◆ WHAT NEEDS TO BE DONE ◆
Copy all lines below that use the word "world".

◆ Records from a collection ◆
▼▼▼

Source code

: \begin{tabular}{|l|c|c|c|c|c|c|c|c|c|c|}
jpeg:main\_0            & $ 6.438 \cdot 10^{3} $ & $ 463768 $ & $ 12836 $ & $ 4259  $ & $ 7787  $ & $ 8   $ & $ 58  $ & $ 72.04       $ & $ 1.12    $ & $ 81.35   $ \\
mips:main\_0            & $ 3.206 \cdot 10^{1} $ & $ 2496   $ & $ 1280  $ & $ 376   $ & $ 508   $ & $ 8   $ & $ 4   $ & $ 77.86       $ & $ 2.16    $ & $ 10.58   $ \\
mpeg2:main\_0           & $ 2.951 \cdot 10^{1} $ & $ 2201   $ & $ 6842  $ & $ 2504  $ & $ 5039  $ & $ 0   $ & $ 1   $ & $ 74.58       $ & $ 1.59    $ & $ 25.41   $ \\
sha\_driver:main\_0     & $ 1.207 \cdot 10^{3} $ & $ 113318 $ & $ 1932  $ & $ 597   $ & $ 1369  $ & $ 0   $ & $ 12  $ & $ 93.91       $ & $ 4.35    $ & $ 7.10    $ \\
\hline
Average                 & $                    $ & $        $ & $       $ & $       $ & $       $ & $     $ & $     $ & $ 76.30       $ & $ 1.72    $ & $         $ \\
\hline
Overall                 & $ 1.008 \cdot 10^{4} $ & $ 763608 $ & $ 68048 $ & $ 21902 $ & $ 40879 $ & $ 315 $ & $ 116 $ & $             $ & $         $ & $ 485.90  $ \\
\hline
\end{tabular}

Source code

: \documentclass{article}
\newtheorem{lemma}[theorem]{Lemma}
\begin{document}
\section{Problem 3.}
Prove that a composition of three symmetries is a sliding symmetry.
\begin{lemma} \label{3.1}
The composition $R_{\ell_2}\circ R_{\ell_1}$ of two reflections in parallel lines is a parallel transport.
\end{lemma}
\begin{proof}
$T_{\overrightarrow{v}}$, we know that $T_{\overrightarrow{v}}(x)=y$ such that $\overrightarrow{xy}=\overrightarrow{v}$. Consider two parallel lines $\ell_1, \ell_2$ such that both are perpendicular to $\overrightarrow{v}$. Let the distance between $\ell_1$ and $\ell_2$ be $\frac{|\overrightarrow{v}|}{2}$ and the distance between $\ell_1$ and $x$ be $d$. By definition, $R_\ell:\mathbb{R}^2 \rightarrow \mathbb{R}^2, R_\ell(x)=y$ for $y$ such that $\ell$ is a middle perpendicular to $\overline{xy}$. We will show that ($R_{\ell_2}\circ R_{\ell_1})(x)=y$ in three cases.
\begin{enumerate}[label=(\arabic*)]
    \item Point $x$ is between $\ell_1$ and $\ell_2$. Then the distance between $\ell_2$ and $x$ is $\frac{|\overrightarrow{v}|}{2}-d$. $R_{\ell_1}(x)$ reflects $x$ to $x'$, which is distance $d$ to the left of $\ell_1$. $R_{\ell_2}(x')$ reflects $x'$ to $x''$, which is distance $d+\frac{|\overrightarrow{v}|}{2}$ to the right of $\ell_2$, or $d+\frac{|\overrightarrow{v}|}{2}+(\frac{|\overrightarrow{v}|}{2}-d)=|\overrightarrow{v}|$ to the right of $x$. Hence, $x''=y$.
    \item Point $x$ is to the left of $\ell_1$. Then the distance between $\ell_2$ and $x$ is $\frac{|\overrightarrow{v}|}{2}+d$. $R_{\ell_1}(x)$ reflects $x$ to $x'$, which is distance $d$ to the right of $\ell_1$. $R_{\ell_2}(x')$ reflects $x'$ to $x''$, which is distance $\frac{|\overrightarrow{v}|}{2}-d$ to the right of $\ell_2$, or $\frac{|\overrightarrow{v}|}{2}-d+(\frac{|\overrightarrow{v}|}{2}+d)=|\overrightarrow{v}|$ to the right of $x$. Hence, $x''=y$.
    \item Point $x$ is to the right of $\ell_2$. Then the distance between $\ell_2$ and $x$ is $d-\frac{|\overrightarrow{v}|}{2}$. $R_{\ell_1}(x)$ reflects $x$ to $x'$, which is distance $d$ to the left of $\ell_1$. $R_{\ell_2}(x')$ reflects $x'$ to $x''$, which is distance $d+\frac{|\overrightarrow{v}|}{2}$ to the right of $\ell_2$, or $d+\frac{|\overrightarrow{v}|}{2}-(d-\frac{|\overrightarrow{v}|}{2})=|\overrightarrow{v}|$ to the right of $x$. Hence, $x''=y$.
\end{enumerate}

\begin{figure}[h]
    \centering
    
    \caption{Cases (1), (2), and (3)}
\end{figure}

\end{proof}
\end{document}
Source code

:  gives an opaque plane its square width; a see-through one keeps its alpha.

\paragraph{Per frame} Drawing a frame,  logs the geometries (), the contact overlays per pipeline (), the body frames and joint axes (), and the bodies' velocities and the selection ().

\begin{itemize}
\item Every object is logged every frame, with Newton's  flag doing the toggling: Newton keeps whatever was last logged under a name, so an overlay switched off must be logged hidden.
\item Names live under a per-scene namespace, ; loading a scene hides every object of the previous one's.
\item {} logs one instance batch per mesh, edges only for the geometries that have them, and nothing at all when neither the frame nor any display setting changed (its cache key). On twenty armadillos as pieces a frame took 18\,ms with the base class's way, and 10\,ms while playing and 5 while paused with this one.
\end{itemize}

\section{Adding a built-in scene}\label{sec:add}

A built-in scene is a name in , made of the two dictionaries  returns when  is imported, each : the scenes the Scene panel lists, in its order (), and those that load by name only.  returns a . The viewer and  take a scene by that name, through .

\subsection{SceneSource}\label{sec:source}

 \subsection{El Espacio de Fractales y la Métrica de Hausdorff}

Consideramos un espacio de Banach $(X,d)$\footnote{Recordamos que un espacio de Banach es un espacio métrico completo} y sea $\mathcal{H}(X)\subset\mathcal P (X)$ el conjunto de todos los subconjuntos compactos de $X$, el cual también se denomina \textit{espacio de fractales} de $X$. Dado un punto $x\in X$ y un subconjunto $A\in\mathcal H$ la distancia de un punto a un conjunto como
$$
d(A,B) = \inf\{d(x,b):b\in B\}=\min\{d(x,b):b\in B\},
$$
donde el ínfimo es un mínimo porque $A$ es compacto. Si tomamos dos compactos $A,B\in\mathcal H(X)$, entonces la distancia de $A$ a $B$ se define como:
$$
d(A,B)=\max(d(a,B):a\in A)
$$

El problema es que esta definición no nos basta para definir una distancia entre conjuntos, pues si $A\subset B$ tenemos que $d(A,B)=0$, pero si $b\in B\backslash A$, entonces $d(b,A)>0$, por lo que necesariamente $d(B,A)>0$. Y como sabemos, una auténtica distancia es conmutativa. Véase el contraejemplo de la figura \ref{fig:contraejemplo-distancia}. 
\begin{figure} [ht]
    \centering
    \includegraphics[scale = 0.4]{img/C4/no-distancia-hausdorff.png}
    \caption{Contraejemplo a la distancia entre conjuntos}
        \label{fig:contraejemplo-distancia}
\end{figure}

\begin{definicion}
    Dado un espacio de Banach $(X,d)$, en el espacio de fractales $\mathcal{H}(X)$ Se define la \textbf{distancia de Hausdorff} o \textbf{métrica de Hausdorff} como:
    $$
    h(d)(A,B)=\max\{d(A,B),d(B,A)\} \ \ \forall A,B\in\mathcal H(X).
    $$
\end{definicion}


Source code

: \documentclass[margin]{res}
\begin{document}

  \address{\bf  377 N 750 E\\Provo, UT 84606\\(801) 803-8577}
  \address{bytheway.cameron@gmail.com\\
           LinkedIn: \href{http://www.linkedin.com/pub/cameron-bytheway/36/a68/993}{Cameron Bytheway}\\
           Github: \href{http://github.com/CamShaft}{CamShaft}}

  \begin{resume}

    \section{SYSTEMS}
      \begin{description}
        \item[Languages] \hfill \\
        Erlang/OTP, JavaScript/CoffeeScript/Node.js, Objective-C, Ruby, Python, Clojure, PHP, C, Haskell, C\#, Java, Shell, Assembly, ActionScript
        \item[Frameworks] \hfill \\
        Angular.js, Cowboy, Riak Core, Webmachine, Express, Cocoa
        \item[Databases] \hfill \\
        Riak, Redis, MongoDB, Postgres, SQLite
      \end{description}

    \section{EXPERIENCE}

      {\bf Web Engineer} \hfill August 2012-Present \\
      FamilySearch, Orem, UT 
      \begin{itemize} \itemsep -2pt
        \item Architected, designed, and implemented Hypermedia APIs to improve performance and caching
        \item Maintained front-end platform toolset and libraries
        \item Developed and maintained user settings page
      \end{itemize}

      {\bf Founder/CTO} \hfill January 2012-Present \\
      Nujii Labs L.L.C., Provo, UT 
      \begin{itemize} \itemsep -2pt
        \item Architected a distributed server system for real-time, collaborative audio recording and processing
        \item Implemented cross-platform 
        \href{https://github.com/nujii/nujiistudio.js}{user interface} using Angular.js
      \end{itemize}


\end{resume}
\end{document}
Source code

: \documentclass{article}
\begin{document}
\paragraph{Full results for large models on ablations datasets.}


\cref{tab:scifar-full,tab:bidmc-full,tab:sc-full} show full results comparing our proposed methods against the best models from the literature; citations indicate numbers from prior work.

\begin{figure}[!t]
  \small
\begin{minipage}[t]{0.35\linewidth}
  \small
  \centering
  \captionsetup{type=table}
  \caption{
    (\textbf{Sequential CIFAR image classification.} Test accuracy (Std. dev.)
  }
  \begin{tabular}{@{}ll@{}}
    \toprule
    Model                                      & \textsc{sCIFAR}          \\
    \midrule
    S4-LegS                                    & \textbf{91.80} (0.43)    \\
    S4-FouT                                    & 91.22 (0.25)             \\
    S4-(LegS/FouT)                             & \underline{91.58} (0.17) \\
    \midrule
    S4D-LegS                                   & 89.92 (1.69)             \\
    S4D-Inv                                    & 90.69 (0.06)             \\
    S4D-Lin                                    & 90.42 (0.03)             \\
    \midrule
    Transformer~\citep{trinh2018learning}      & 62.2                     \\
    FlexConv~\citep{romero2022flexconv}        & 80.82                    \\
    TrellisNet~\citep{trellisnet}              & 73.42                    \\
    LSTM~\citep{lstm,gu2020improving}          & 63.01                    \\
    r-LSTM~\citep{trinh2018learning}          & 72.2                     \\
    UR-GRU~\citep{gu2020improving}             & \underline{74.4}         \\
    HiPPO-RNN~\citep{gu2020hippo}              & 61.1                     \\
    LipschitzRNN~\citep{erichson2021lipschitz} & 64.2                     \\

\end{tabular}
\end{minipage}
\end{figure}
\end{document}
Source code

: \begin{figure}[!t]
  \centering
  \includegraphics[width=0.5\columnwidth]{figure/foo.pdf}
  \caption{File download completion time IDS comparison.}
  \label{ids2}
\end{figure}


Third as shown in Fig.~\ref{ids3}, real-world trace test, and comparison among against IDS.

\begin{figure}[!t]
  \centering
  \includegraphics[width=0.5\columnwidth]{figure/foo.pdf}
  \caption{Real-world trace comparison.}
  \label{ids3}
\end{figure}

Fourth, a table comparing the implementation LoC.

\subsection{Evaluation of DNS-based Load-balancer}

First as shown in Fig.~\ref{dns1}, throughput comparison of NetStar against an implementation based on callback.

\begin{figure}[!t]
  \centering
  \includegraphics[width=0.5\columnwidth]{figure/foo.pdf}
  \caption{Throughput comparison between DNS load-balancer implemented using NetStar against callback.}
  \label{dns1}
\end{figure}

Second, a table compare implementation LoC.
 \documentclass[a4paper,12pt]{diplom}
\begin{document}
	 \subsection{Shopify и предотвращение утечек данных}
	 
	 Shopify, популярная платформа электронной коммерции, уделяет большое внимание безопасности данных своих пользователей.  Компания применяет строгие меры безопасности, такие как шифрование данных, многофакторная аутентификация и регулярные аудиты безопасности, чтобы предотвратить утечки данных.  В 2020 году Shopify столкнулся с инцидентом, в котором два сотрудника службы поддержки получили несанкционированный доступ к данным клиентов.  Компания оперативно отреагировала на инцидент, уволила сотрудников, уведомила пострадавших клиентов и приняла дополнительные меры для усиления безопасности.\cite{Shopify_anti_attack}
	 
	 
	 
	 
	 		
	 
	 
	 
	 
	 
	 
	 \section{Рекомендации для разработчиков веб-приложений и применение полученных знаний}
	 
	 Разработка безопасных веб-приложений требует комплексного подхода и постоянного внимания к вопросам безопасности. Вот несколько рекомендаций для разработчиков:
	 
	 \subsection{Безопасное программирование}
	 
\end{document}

▲▲▲

◆ FINAL ANSWER ◆
Third as shown in Fig.~\ref{ids3}, real-world trace test, and comparison among against IDS.
  \caption{Real-world trace comparison.}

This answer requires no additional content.